Climate-induced displacement is often framed as a rupture, a singular event that causes the affected population to be uprooted. Conceptions of ‘climate refugees’ and planned relocation frameworks tend to share this perspective.[1],[2] However, this framing risks overlooking the complex, cyclical and adaptive characteristics of these movements.[3]
This article explores a temporality of displacement that is recurrent rather than exceptional; a kind of displacement which unfolds in seasonal cycles, where people’s choices are shaped by the frequency and intensity of monsoon rains. Every year between June and September, people leave their homes for weeks or months depending on the duration and intensity of the floods. Some families move to state-supported relief camps, others move in with relatives or friends, leveraging networks based on places of work or religious institutions to find temporary shelters. Once the floodwaters recede, the process of cleaning out the mud, sludge and foul detritus takes considerable time. During severe floods, family members who are in paid work are forced to shift to flood-related tasks such as packing valuables, moving household items to higher ground and cleaning up on return. Their daily routines and practices are modified according to seasonal conditions.
The article draws on ethnographic research in a flood-affected suburb of Ernakulam district in the southern Indian state of Kerala to argue that displacement during floods cannot always be understood as a one-time event.

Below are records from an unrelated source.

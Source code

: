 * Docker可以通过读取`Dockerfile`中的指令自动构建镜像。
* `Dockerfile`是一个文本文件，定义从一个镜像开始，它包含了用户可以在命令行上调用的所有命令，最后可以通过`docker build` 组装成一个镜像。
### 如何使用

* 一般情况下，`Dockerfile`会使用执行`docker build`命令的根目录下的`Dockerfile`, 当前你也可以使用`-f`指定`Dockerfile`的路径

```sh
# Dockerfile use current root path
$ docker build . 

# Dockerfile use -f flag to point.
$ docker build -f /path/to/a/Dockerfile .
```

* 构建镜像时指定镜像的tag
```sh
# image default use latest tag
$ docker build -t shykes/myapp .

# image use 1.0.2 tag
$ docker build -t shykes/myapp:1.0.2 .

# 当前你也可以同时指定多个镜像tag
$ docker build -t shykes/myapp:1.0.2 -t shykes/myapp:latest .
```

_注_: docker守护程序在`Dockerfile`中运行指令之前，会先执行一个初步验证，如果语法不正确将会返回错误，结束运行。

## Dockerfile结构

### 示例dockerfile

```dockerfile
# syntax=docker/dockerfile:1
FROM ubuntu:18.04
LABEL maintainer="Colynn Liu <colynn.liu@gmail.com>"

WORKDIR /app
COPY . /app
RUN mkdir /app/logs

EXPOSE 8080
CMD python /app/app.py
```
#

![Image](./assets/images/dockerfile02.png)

The affected community anticipates the displacement long before it occurs and this anticipation is embedded in the everyday choices made. Recognising this pattern would allow governments, humanitarian actors and development planners to rethink how seasonal displacement might be framed and addressed.

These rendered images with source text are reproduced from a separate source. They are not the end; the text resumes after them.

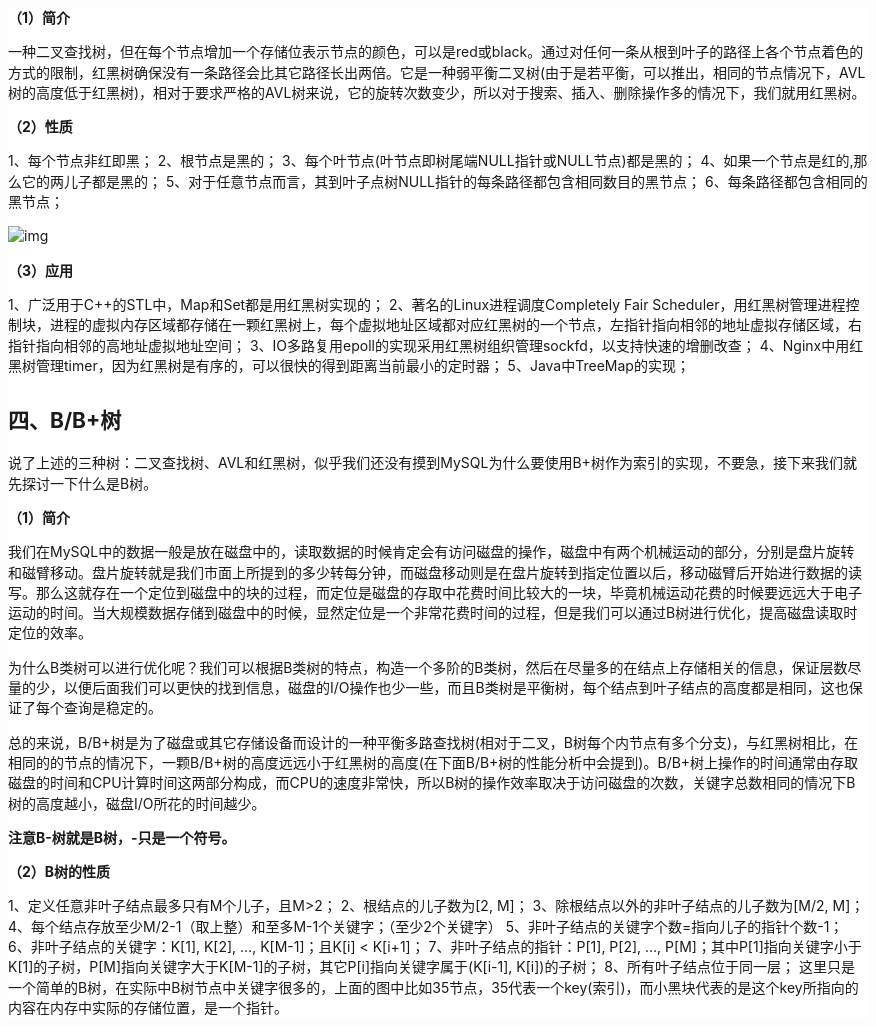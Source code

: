 **（1）简介**

一种二叉查找树，但在每个节点增加一个存储位表示节点的颜色，可以是red或black。通过对任何一条从根到叶子的路径上各个节点着色的方式的限制，红黑树确保没有一条路径会比其它路径长出两倍。它是一种弱平衡二叉树(由于是若平衡，可以推出，相同的节点情况下，AVL树的高度低于红黑树)，相对于要求严格的AVL树来说，它的旋转次数变少，所以对于搜索、插入、删除操作多的情况下，我们就用红黑树。

**（2）性质**

1、每个节点非红即黑； 
2、根节点是黑的； 
3、每个叶节点(叶节点即树尾端NULL指针或NULL节点)都是黑的； 
4、如果一个节点是红的,那么它的两儿子都是黑的； 
5、对于任意节点而言，其到叶子点树NULL指针的每条路径都包含相同数目的黑节点； 
6、每条路径都包含相同的黑节点；

![img](https://mmbiz.qpic.cn/mmbiz_png/UtWdDgynLdZWD664KnCQ2x68C8NUSn9ic37SnM2ZvgIUFk2qIFNpCwYLLx2Zahibgx9OcfFNJeUic15MLzF2TrYWA/640?tp=webp&wxfrom=5&wx_lazy=1)

**（3）应用**

1、广泛用于C++的STL中，Map和Set都是用红黑树实现的； 
2、著名的Linux进程调度Completely Fair Scheduler，用红黑树管理进程控制块，进程的虚拟内存区域都存储在一颗红黑树上，每个虚拟地址区域都对应红黑树的一个节点，左指针指向相邻的地址虚拟存储区域，右指针指向相邻的高地址虚拟地址空间； 
3、IO多路复用epoll的实现采用红黑树组织管理sockfd，以支持快速的增删改查； 
4、Nginx中用红黑树管理timer，因为红黑树是有序的，可以很快的得到距离当前最小的定时器； 
5、Java中TreeMap的实现；

## 四、B/B+树

说了上述的三种树：二叉查找树、AVL和红黑树，似乎我们还没有摸到MySQL为什么要使用B+树作为索引的实现，不要急，接下来我们就先探讨一下什么是B树。

**（1）简介**

我们在MySQL中的数据一般是放在磁盘中的，读取数据的时候肯定会有访问磁盘的操作，磁盘中有两个机械运动的部分，分别是盘片旋转和磁臂移动。盘片旋转就是我们市面上所提到的多少转每分钟，而磁盘移动则是在盘片旋转到指定位置以后，移动磁臂后开始进行数据的读写。那么这就存在一个定位到磁盘中的块的过程，而定位是磁盘的存取中花费时间比较大的一块，毕竟机械运动花费的时候要远远大于电子运动的时间。当大规模数据存储到磁盘中的时候，显然定位是一个非常花费时间的过程，但是我们可以通过B树进行优化，提高磁盘读取时定位的效率。

为什么B类树可以进行优化呢？我们可以根据B类树的特点，构造一个多阶的B类树，然后在尽量多的在结点上存储相关的信息，保证层数尽量的少，以便后面我们可以更快的找到信息，磁盘的I/O操作也少一些，而且B类树是平衡树，每个结点到叶子结点的高度都是相同，这也保证了每个查询是稳定的。

总的来说，B/B+树是为了磁盘或其它存储设备而设计的一种平衡多路查找树(相对于二叉，B树每个内节点有多个分支)，与红黑树相比，在相同的的节点的情况下，一颗B/B+树的高度远远小于红黑树的高度(在下面B/B+树的性能分析中会提到)。B/B+树上操作的时间通常由存取磁盘的时间和CPU计算时间这两部分构成，而CPU的速度非常快，所以B树的操作效率取决于访问磁盘的次数，关键字总数相同的情况下B树的高度越小，磁盘I/O所花的时间越少。

**注意B-树就是B树，-只是一个符号。**

**（2）B树的性质**

1、定义任意非叶子结点最多只有M个儿子，且M>2； 
2、根结点的儿子数为[2, M]； 
3、除根结点以外的非叶子结点的儿子数为[M/2, M]； 
4、每个结点存放至少M/2-1（取上整）和至多M-1个关键字；（至少2个关键字） 
5、非叶子结点的关键字个数=指向儿子的指针个数-1； 
6、非叶子结点的关键字：K[1], K[2], …, K[M-1]；且K[i] < K[i+1]； 
7、非叶子结点的指针：P[1], P[2], …, P[M]；其中P[1]指向关键字小于K[1]的子树，P[M]指向关键字大于K[M-1]的子树，其它P[i]指向关键字属于(K[i-1], K[i])的子树； 
8、所有叶子结点位于同一层； 
这里只是一个简单的B树，在实际中B树节点中关键字很多的，上面的图中比如35节点，35代表一个key(索引)，而小黑块代表的是这个key所指向的内容在内存中实际的存储位置，是一个指针。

Living in a cycle of displacement
The state of Kerala experienced particularly severe floods in 2018, caused by heavy monsoon rains and the release of excess water from 37 dams.[4] This was followed by floods again in 2019. The intensity of these two floods and their widespread impact across the state attracted attention from the government, news networks and aid agencies. However, the study site discussed here experiences annual monsoon flooding due to its proximity to the river and low-lying terrain. The ward councillor of the area described the location as the first area in the district where water levels rise and the last from which water recedes during monsoon floods.[5]
A 28-year-old resident of the area describes her community’s relationship with the floods as, “ith ipo sheelam ayi” [“this has become a habit”]. This habitual familiarity with monsoon floods shapes the choices residents make across the year, even beyond the monsoon season.
At the onset of the first monsoon rains, families in the area start moving their valuable household items to elevated ground. Houses in the area are sparsely furnished, as furniture often gets destroyed and is difficult to save during floods. Household items are chosen carefully, considering their durability and mobility. Families decide what items are to be packed or moved to elevated spaces within their own or neighbouring houses and what is to be discarded. These decisions are responses based on prior experiences of flooding and strategies improvised with every monsoon flood. Repair works on houses are selective and often made in anticipation of recurrence; while walls are not repainted after floods, they are washed and cleaned; electrical switchboards are replaced to ensure safety. These practices indicate that past floods are never fully past, they linger in the community’s memory and experience and inform everyday adjustments and the choices that they make.
When the water levels rise, families evacuate to temporary shelters or relief camps, but this movement is short term. While the duration of displacement depends on the intensity of rainfall and the extent of recovery required, once the floodwaters recede, return is inevitable. This is because the families in this neighbourhood have made use of government schemes and by borrowing from formal and informal lenders to build their houses.[6] They therefore do not have the further funds needed to relocate permanently. The shift from departure to return recurs not only across successive monsoon seasons but sometimes also within the same season when heavy rains return after brief intervals of respite.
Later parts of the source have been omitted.